What worries me GaryAlexza is (a) that you might be right, (b) that I might be you as well and (c) where my pills are
What worries ME Mirelly is that (a) I might be right (b) You might be Pescado as well and (c) I already took our alloted dosage for one night...
ROTFLMAO!! Okay, Gary, so if Mirelly and Witches and Pescado are all the same person (shuddering to think of JMP and Mirelly being one and the same, even more so with orangatang lips doing unspeakable things to bananas) then who am I again? Am I part of the same person? Am I really Slim's evil clone? MUUUHHHHAHHHHAHHHAH!! Where the he!! are those pills!?!? I need a few myself!!!
Now that the dried frog pills have worn off, I can write calmly again You see I was thinking that Mirelly, Pescado and SBW were multiple personalities of one person, because I used to be schizophrenic... But we're okay now.
I'm blushing. Oh, if it were only true. Alas, Mirelly is a Brit and I am a Yank and we have a big old pond between us ... though if ever I am lucky enough to get to J.O.E. again I know who's floor I'd like to camp out on ... as for Pescado, who knows where he lives ... perhaps in a pineapple under the sea?
Maybe in a dumpster, like Oscar the Grudge from Seasame St.? (did I spell that right?) No, he lives in the Statue of Liberty! He uses a megaphone to sing those weird songs! I can see it now, the citizens of New York are unpleasantly waken to the sound of... "Lets all to the... Y.M.C.A!! Y.M.C.A..."
Nahhh, I am sticking to my "Camp Cupcake For Boys" theory. JMP is probably an incarserated white-collar criminal. My feelings are almost hurt. No one ever tries to guess where I live!:(
Kristal, my sweet southern belle, in the upper right hand corner of all your messages it says "Location: North Carolina." Is this merely a dodge?
Whoa, "sweet southern belle"?! I'm filled with a mixture of horror, revulsion, and, well, everything else on the list of synonyms at thesaurus.com.
Of course not. I'm too awesome to be caught, and too stubborn to give up without a fight to the death.

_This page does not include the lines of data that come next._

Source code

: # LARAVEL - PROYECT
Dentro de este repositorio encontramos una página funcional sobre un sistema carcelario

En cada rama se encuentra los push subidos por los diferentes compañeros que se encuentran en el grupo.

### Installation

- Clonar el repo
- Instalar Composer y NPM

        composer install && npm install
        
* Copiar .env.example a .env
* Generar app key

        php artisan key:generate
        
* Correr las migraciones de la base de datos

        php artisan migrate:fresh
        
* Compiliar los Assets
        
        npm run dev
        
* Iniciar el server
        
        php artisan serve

Plus my mad ramblings would never make it through a prison censor, and my Internet routing is much too convoluted to possibly have been allowed in a prison.
Incarceration isn't confined to gaol, my fishy friend. Don't you agree there is such a thing as self incarceration?
Right, well...people don't normally use Oriental to describe Asians. Whenever I think of the word 'Oriental', I think of food and rugs. I guess that's just me.
Kristal, I second that. I already knew where you lived, just as everyone already knows where I do based on my sig ... 123 you can call us Oxidental if you like ... don't think Mirelly was trying to hurt your feelings or anything. I be a white chick, but not everyone in my extended family is ... I always wanted to be something different, white Northern European is so gosh darned boring ... then I discovered some of my ancestors were gypsies, and that made me feel better.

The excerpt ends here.